> _Task input_
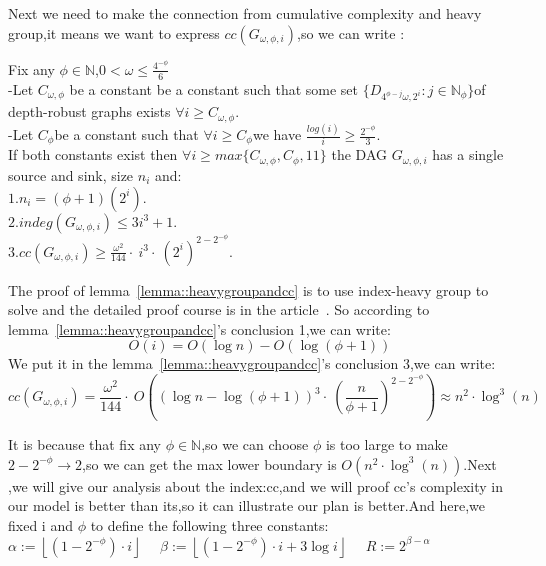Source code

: Next we need to make the connection from cumulative complexity and heavy group,it means we want to express $cc(G_{\omega,\phi,i})$,so we can write : 
\begin{lemma}\label{lemma::heavygroupandcc}
  Fix any $\phi\in \mathbb N$,$0<\omega\le \frac{4^{-\phi}}{6}$\\
  -Let $C_{\omega,\phi}$ be a constant be a constant such that some set $\{D_{4^{\phi-j} \omega,2^{i}}:j\in \mathbb N_{\phi}\}$of depth-robust graphs exists $\forall i \ge C_{\omega,\phi}$.\\
  -Let $C_{\phi}$be a constant such that $\forall i \ge C_{\phi}$we have $\frac{log(i)}{i} \ge \frac{2^{-\phi}}{3}$.\\
  If both constants exist then $\forall i \ge max\{C_{\omega,\phi},C_{\phi},11\}$ the DAG $G_{\omega,\phi,i}$ has a single source and sink, size $n_i$ and:\\
  $1.n_i=(\phi+1)(2^i).$\\
  $2.indeg(G_{\omega,\phi,i})\le3i^3+1.$\\
  $3.cc(G_{\omega,\phi,i})\ge \frac{{\omega}^2}{144}\cdot~i^3\cdot~{(2^i)}^{2-2^{-\phi}}.$
\end{lemma}

The proof of lemma~\ref{lemma::heavygroupandcc} is to use index-heavy group to solve and the detailed proof course is in the article~\cite{alwen2015high}. So according to lemma~\ref{lemma::heavygroupandcc}'s conclusion 1,we can write:
\begin{equation}
  O(i)=O(\log n)-O(\log(\phi+1))
\end{equation}
We put it in the lemma~\ref{lemma::heavygroupandcc}'s conclusion 3,we can write:
\begin{equation}
  cc(G_{\omega,\phi,i})=\frac{{\omega}^2}{144}\cdot~O((\log n-\log(\phi+1))^3\cdot~{(\frac{n}{\phi+1})^{2-2^{-\phi}}})\approx n^2\cdot\log^3(n)
\end{equation}

It is because that fix any $\phi\in \mathbb N$,so we can choose $\phi$ is too large to make $2-2^{-\phi}\to 2$,so we can get the max lower boundary is $O(n^2\cdot\log^3(n))$.Next ,we will give our analysis about the index:cc,and we will proof cc's complexity in our model is better than its,so it can illustrate our plan is better.And here,we fixed i and $\phi$ to define the following three constants:\\

$\alpha :=\left\lfloor(1-2^{-\phi})\cdot i\right\rfloor$~~
$\beta :=\left\lfloor(1-2^{-\phi})\cdot i+3\log i\right\rfloor$~~
$R:=2^{\beta-\alpha}$\\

> _Your objective_
Leaving out the pictures, reproduce the whole listing above exactly.

> _Finished task_
Source code

: Next we need to make the connection from cumulative complexity and heavy group,it means we want to express $cc(G_{\omega,\phi,i})$,so we can write : 
\begin{lemma}\label{lemma::heavygroupandcc}
  Fix any $\phi\in \mathbb N$,$0<\omega\le \frac{4^{-\phi}}{6}$\\
  -Let $C_{\omega,\phi}$ be a constant be a constant such that some set $\{D_{4^{\phi-j} \omega,2^{i}}:j\in \mathbb N_{\phi}\}$of depth-robust graphs exists $\forall i \ge C_{\omega,\phi}$.\\
  -Let $C_{\phi}$be a constant such that $\forall i \ge C_{\phi}$we have $\frac{log(i)}{i} \ge \frac{2^{-\phi}}{3}$.\\
  If both constants exist then $\forall i \ge max\{C_{\omega,\phi},C_{\phi},11\}$ the DAG $G_{\omega,\phi,i}$ has a single source and sink, size $n_i$ and:\\
  $1.n_i=(\phi+1)(2^i).$\\
  $2.indeg(G_{\omega,\phi,i})\le3i^3+1.$\\
  $3.cc(G_{\omega,\phi,i})\ge \frac{{\omega}^2}{144}\cdot~i^3\cdot~{(2^i)}^{2-2^{-\phi}}.$
\end{lemma}

The proof of lemma~\ref{lemma::heavygroupandcc} is to use index-heavy group to solve and the detailed proof course is in the article~\cite{alwen2015high}. So according to lemma~\ref{lemma::heavygroupandcc}'s conclusion 1,we can write:
\begin{equation}
  O(i)=O(\log n)-O(\log(\phi+1))
\end{equation}
We put it in the lemma~\ref{lemma::heavygroupandcc}'s conclusion 3,we can write:
\begin{equation}
  cc(G_{\omega,\phi,i})=\frac{{\omega}^2}{144}\cdot~O((\log n-\log(\phi+1))^3\cdot~{(\frac{n}{\phi+1})^{2-2^{-\phi}}})\approx n^2\cdot\log^3(n)
\end{equation}

It is because that fix any $\phi\in \mathbb N$,so we can choose $\phi$ is too large to make $2-2^{-\phi}\to 2$,so we can get the max lower boundary is $O(n^2\cdot\log^3(n))$.Next ,we will give our analysis about the index:cc,and we will proof cc's complexity in our model is better than its,so it can illustrate our plan is better.And here,we fixed i and $\phi$ to define the following three constants:\\

$\alpha :=\left\lfloor(1-2^{-\phi})\cdot i\right\rfloor$~~
$\beta :=\left\lfloor(1-2^{-\phi})\cdot i+3\log i\right\rfloor$~~
$R:=2^{\beta-\alpha}$\\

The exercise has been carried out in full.